Collected data:
= = = = =

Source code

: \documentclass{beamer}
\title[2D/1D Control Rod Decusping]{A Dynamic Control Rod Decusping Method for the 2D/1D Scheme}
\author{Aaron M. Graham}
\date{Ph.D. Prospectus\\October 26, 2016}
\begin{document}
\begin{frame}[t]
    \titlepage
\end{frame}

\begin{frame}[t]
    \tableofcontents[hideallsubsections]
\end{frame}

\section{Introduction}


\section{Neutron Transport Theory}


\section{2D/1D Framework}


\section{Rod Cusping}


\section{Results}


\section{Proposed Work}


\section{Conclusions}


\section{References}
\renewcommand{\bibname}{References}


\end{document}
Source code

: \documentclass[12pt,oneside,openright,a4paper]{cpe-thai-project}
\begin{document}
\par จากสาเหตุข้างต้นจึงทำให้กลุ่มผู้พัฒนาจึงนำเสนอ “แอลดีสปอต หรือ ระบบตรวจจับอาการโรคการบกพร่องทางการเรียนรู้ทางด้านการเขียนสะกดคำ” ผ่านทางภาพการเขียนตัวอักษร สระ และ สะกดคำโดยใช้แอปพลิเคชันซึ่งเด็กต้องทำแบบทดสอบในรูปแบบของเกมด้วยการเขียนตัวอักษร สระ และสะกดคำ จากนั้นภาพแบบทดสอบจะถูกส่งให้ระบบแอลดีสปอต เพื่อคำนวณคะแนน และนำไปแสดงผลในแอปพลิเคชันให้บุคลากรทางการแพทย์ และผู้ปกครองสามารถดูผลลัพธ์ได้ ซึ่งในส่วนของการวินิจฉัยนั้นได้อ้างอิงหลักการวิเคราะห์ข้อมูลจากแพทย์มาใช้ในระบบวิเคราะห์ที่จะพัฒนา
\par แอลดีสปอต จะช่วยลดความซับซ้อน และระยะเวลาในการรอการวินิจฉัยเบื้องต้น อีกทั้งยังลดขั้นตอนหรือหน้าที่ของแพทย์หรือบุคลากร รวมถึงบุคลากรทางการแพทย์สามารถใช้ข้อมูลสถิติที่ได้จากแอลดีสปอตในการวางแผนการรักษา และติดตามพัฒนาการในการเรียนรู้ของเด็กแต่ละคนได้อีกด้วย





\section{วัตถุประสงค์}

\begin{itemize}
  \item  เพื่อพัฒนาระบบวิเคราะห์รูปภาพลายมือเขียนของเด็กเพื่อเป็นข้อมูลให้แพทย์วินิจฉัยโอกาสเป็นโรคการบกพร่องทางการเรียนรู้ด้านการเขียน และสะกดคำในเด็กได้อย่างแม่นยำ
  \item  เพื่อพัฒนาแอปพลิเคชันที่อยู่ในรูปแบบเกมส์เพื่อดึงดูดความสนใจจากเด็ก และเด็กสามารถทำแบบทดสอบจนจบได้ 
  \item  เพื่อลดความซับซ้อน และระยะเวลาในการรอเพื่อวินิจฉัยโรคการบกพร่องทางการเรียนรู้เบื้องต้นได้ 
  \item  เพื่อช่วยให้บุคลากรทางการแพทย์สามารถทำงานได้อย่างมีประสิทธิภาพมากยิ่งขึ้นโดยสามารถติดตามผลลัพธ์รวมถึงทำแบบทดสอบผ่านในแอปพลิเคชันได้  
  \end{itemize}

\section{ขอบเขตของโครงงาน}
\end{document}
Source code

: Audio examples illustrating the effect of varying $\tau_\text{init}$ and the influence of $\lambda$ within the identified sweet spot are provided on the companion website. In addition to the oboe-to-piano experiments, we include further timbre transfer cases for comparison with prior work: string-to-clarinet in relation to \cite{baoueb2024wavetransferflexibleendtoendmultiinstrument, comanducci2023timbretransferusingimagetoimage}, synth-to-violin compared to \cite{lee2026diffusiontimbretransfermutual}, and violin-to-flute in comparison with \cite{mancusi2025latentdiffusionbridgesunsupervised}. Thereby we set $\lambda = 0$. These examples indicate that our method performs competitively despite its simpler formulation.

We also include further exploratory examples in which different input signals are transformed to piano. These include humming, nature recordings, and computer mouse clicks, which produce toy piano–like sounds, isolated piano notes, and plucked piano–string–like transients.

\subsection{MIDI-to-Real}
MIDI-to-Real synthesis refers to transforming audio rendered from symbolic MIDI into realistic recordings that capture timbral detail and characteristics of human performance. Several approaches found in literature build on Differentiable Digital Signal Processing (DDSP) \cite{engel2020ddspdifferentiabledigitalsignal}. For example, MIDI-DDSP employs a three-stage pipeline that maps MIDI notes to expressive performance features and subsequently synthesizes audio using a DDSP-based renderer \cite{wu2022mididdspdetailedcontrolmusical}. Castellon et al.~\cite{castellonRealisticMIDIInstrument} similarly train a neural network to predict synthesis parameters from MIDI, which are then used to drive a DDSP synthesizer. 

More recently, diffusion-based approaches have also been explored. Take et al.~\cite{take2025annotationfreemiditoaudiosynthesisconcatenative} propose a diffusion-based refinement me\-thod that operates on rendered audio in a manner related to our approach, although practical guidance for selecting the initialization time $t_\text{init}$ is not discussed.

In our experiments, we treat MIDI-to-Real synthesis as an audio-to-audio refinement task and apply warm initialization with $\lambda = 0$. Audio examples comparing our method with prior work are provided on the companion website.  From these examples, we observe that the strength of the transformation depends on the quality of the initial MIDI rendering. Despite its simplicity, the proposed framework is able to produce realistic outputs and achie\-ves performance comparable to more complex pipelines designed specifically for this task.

= = = = =

### Exercise
All the data above should be restated in full, exactly.

### Answer for this exercise
Source code

: \documentclass{beamer}
\title[2D/1D Control Rod Decusping]{A Dynamic Control Rod Decusping Method for the 2D/1D Scheme}
\author{Aaron M. Graham}
\date{Ph.D. Prospectus\\October 26, 2016}
\begin{document}
\begin{frame}[t]
    \titlepage
\end{frame}

\begin{frame}[t]
    \tableofcontents[hideallsubsections]
\end{frame}

\section{Introduction}


\section{Neutron Transport Theory}


\section{2D/1D Framework}


\section{Rod Cusping}


\section{Results}


\section{Proposed Work}


\section{Conclusions}


\section{References}
\renewcommand{\bibname}{References}


\end{document}
Source code

: \documentclass[12pt,oneside,openright,a4paper]{cpe-thai-project}
\begin{document}
\par จากสาเหตุข้างต้นจึงทำให้กลุ่มผู้พัฒนาจึงนำเสนอ “แอลดีสปอต หรือ ระบบตรวจจับอาการโรคการบกพร่องทางการเรียนรู้ทางด้านการเขียนสะกดคำ” ผ่านทางภาพการเขียนตัวอักษร สระ และ สะกดคำโดยใช้แอปพลิเคชันซึ่งเด็กต้องทำแบบทดสอบในรูปแบบของเกมด้วยการเขียนตัวอักษร สระ และสะกดคำ จากนั้นภาพแบบทดสอบจะถูกส่งให้ระบบแอลดีสปอต เพื่อคำนวณคะแนน และนำไปแสดงผลในแอปพลิเคชันให้บุคลากรทางการแพทย์ และผู้ปกครองสามารถดูผลลัพธ์ได้ ซึ่งในส่วนของการวินิจฉัยนั้นได้อ้างอิงหลักการวิเคราะห์ข้อมูลจากแพทย์มาใช้ในระบบวิเคราะห์ที่จะพัฒนา
\par แอลดีสปอต จะช่วยลดความซับซ้อน และระยะเวลาในการรอการวินิจฉัยเบื้องต้น อีกทั้งยังลดขั้นตอนหรือหน้าที่ของแพทย์หรือบุคลากร รวมถึงบุคลากรทางการแพทย์สามารถใช้ข้อมูลสถิติที่ได้จากแอลดีสปอตในการวางแผนการรักษา และติดตามพัฒนาการในการเรียนรู้ของเด็กแต่ละคนได้อีกด้วย





\section{วัตถุประสงค์}

\begin{itemize}
  \item  เพื่อพัฒนาระบบวิเคราะห์รูปภาพลายมือเขียนของเด็กเพื่อเป็นข้อมูลให้แพทย์วินิจฉัยโอกาสเป็นโรคการบกพร่องทางการเรียนรู้ด้านการเขียน และสะกดคำในเด็กได้อย่างแม่นยำ
  \item  เพื่อพัฒนาแอปพลิเคชันที่อยู่ในรูปแบบเกมส์เพื่อดึงดูดความสนใจจากเด็ก และเด็กสามารถทำแบบทดสอบจนจบได้ 
  \item  เพื่อลดความซับซ้อน และระยะเวลาในการรอเพื่อวินิจฉัยโรคการบกพร่องทางการเรียนรู้เบื้องต้นได้ 
  \item  เพื่อช่วยให้บุคลากรทางการแพทย์สามารถทำงานได้อย่างมีประสิทธิภาพมากยิ่งขึ้นโดยสามารถติดตามผลลัพธ์รวมถึงทำแบบทดสอบผ่านในแอปพลิเคชันได้  
  \end{itemize}

\section{ขอบเขตของโครงงาน}
\end{document}
Source code

: Audio examples illustrating the effect of varying $\tau_\text{init}$ and the influence of $\lambda$ within the identified sweet spot are provided on the companion website. In addition to the oboe-to-piano experiments, we include further timbre transfer cases for comparison with prior work: string-to-clarinet in relation to \cite{baoueb2024wavetransferflexibleendtoendmultiinstrument, comanducci2023timbretransferusingimagetoimage}, synth-to-violin compared to \cite{lee2026diffusiontimbretransfermutual}, and violin-to-flute in comparison with \cite{mancusi2025latentdiffusionbridgesunsupervised}. Thereby we set $\lambda = 0$. These examples indicate that our method performs competitively despite its simpler formulation.

We also include further exploratory examples in which different input signals are transformed to piano. These include humming, nature recordings, and computer mouse clicks, which produce toy piano–like sounds, isolated piano notes, and plucked piano–string–like transients.

\subsection{MIDI-to-Real}
MIDI-to-Real synthesis refers to transforming audio rendered from symbolic MIDI into realistic recordings that capture timbral detail and characteristics of human performance. Several approaches found in literature build on Differentiable Digital Signal Processing (DDSP) \cite{engel2020ddspdifferentiabledigitalsignal}. For example, MIDI-DDSP employs a three-stage pipeline that maps MIDI notes to expressive performance features and subsequently synthesizes audio using a DDSP-based renderer \cite{wu2022mididdspdetailedcontrolmusical}. Castellon et al.~\cite{castellonRealisticMIDIInstrument} similarly train a neural network to predict synthesis parameters from MIDI, which are then used to drive a DDSP synthesizer. 

More recently, diffusion-based approaches have also been explored. Take et al.~\cite{take2025annotationfreemiditoaudiosynthesisconcatenative} propose a diffusion-based refinement me\-thod that operates on rendered audio in a manner related to our approach, although practical guidance for selecting the initialization time $t_\text{init}$ is not discussed.

In our experiments, we treat MIDI-to-Real synthesis as an audio-to-audio refinement task and apply warm initialization with $\lambda = 0$. Audio examples comparing our method with prior work are provided on the companion website.  From these examples, we observe that the strength of the transformation depends on the quality of the initial MIDI rendering. Despite its simplicity, the proposed framework is able to produce realistic outputs and achie\-ves performance comparable to more complex pipelines designed specifically for this task.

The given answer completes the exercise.